ABSTRACT

This study investigated the issue of categoryspecific semantic differences with reference to neuropsychological data of patients with semantic dementia. Six patients with mild to moderate semantic impairment were studied. One of the six (patient KH) had presented an emerging category-specific advantage for man-made over living concepts. A battery of neuropsychological tasks was used to compare KH directly with the other semantic dementia patients and to test various accounts of category-specificity. KH demonstrated a consistent domain difference across all semantic tests both for receptive tasks (wordpicture matching and definition-to-picture matching) and expressive tasks (various picture naming tests, and naming to definition). The difference between living and nonliving concepts remained even when other possible confounding factors such as familiarity and frequency were controlled. In contrast, none of the remaining patients exhibited a consistent category-specific difference.

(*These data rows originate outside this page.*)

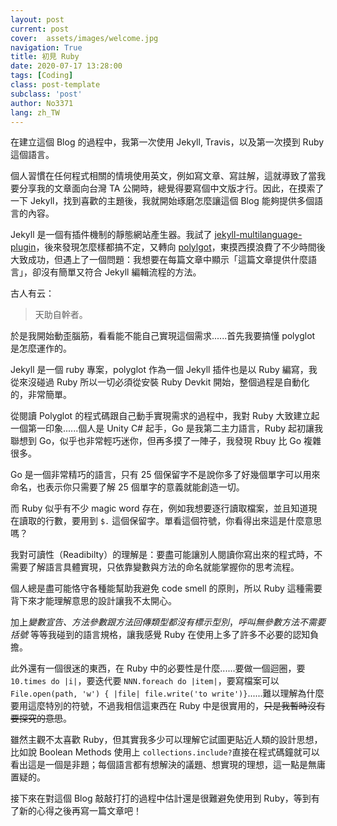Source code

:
 ```yaml
---
layout: post
current: post
cover:  assets/images/welcome.jpg
navigation: True
title: 初見 Ruby
date: 2020-07-17 13:28:00
tags: [Coding]
class: post-template
subclass: 'post'
author: No3371
lang: zh_TW
---
```


在建立這個 Blog 的過程中，我第一次使用 Jekyll, Travis，以及第一次摸到 Ruby 這個語言。 

個人習慣在任何程式相關的情境使用英文，例如寫文章、寫註解，這就導致了當我要分享我的文章面向台灣 TA 公開時，總覺得要寫個中文版才行。因此，在摸索了一下 Jekyll，找到喜歡的主題後，我就開始琢磨怎麼讓這個 Blog 能夠提供多個語言的內容。

Jekyll 是一個有插件機制的靜態網站產生器。我試了 [jekyll-multilanguage-plugin]()，後來發現怎麼樣都搞不定，又轉向 [polylgot]()，東摸西摸浪費了不少時間後大致成功，但遇上了一個問題：我想要在每篇文章中顯示「這篇文章提供什麼語言」，卻沒有簡單又符合 Jekyll 編輯流程的方法。

古人有云：
> 天助自幹者。

於是我開始動歪腦筋，看看能不能自己實現這個需求......首先我要搞懂 polyglot 是怎麼運作的。

Jekyll 是一個 ruby 專案，polyglot 作為一個 Jekyll 插件也是以 Ruby 編寫，我從來沒碰過 Ruby 所以一切必須從安裝 Ruby Devkit 開始，整個過程是自動化的，非常簡單。

從閱讀 Polyglot 的程式碼跟自己動手實現需求的過程中，我對 Ruby 大致建立起一個第一印象......個人是 Unity C# 起手，Go 是我第二主力語言，Ruby 起初讓我聯想到 Go，似乎也非常輕巧迷你，但再多摸了一陣子，我發現 Rbuy 比 Go 複雜很多。

Go 是一個非常精巧的語言，只有 25 個保留字不是說你多了好幾個單字可以用來命名，也表示你只需要了解 25 個單字的意義就能創造一切。

而 Ruby 似乎有不少 magic word 存在，例如我想要逐行讀取檔案，並且知道現在讀取的行數，要用到 `$.` 這個保留字。單看這個符號，你看得出來這是什麼意思嗎？

我對可讀性（Readibilty）的理解是：要盡可能讓別人閱讀你寫出來的程式時，不需要了解語言具體實現，只依靠變數與方法的命名就能掌握你的思考流程。

個人總是盡可能恪守各種能幫助我避免 code smell 的原則，所以 Ruby 這種需要背下來才能理解意思的設計讓我不太開心。

加上*變數宣告、方法參數跟方法回傳類型都沒有標示型別*，*呼叫無參數方法不需要括號* 等等我碰到的語言規格，讓我感覺 Ruby 在使用上多了許多不必要的認知負擔。

此外還有一個很迷的東西，在 Ruby 中的必要性是什麼......要做一個迴圈，要 `10.times do |i|`，要迭代要 `NNN.foreach do |item|`，要寫檔案可以 `File.open(path, 'w') { |file| file.write('to write')}`......難以理解為什麼要用這麼特別的符號，不過我相信這東西在 Ruby 中是很實用的，~~只是我暫時沒有要探究的意思~~。

雖然主觀不太喜歡 Ruby，但其實我多少可以理解它試圖更貼近人類的設計思想，比如說 Boolean Methods 使用上 `collections.include?`直接在程式碼鐘就可以看出這是一個是非題；每個語言都有想解決的議題、想實現的理想，這一點是無庸置疑的。

接下來在對這個 Blog 敲敲打打的過程中估計還是很難避免使用到 Ruby，等到有了新的心得之後再寫一篇文章吧！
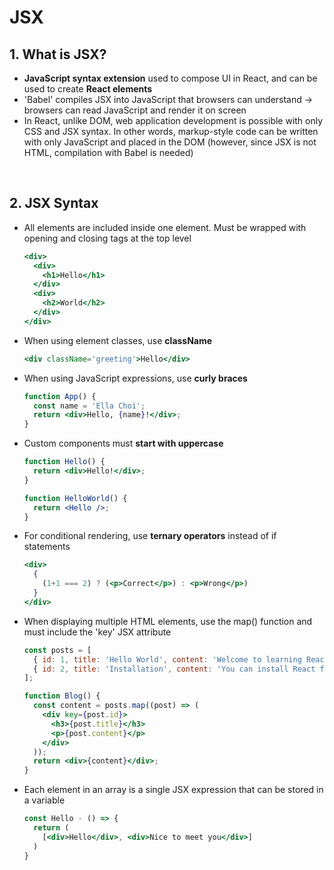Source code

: # JSX

## 1. What is JSX?

- **JavaScript syntax extension** used to compose UI in React, and can be used to create **React elements**
- 'Babel' compiles JSX into JavaScript that browsers can understand -> browsers can read JavaScript and render it on screen
- In React, unlike DOM, web application development is possible with only CSS and JSX syntax. In other words, markup-style code can be written with only JavaScript and placed in the DOM (however, since JSX is not HTML, compilation with Babel is needed)

<br/>

## 2. JSX Syntax

- All elements are included inside one element. Must be wrapped with opening and closing tags at the top level

  ```jsx
  <div>
    <div>
      <h1>Hello</h1>
    </div>
    <div>
      <h2>World</h2>
    </div>
  </div>
  ```

- When using element classes, use **className**

  ```jsx
  <div className='greeting'>Hello</div>
  ```

- When using JavaScript expressions, use **curly braces**

  ```jsx
  function App() {
    const name = 'Ella Choi';
    return <div>Hello, {name}!</div>;
  }
  ```

- Custom components must **start with uppercase**

  ```jsx
  function Hello() {
    return <div>Hello!</div>;
  }

  function HelloWorld() {
    return <Hello />;
  }
  ```

- For conditional rendering, use **ternary operators** instead of if statements

  ```jsx
  <div>
    {
      (1+1 === 2) ? (<p>Correct</p>) : <p>Wrong</p>)
    }
  </div>
  ```

- When displaying multiple HTML elements, use the map() function and must include the 'key' JSX attribute

  ```jsx
  const posts = [
    { id: 1, title: 'Hello World', content: 'Welcome to learning React!' },
    { id: 2, title: 'Installation', content: 'You can install React from npm' },
  ];

  function Blog() {
    const content = posts.map((post) => (
      <div key={post.id}>
        <h3>{post.title}</h3>
        <p>{post.content}</p>
      </div>
    ));
    return <div>{content}</div>;
  }
  ```

- Each element in an array is a single JSX expression that can be stored in a variable

  ```jsx
  const Hello - () => {
    return (
      [<div>Hello</div>, <div>Nice to meet you</div>]
    )
  }
  ```
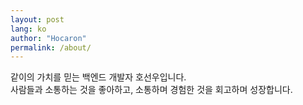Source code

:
 ```yaml
---
layout: post
lang: ko
author: "Hocaron"
permalink: /about/
---
```


같이의 가치를 믿는 백엔드 개발자 호선우입니다.  
사람들과 소통하는 것을 좋아하고, 소통하며 경험한 것을 회고하며 성장합니다.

A patient would occasionally demonstrate a difference on one test that either was removed when confounding variables were controlled or failed to be replicated with another test even of the same type-e.g., on two picture naming tasks. In other aspects, all six patients, including KH, produced homogeneous results. As in previous investigations of factors that affect semantic performance (Bozeat et al., 2000; Funnell, 1995; Lambon Ralph et al., 1998a), each individual and the group as a whole were affected by concept familiarity. In addition, all patients exhibited a relative preservation of functional over sensory features when asked to provide verbal definitions, name to definition, and match definitions to pictures.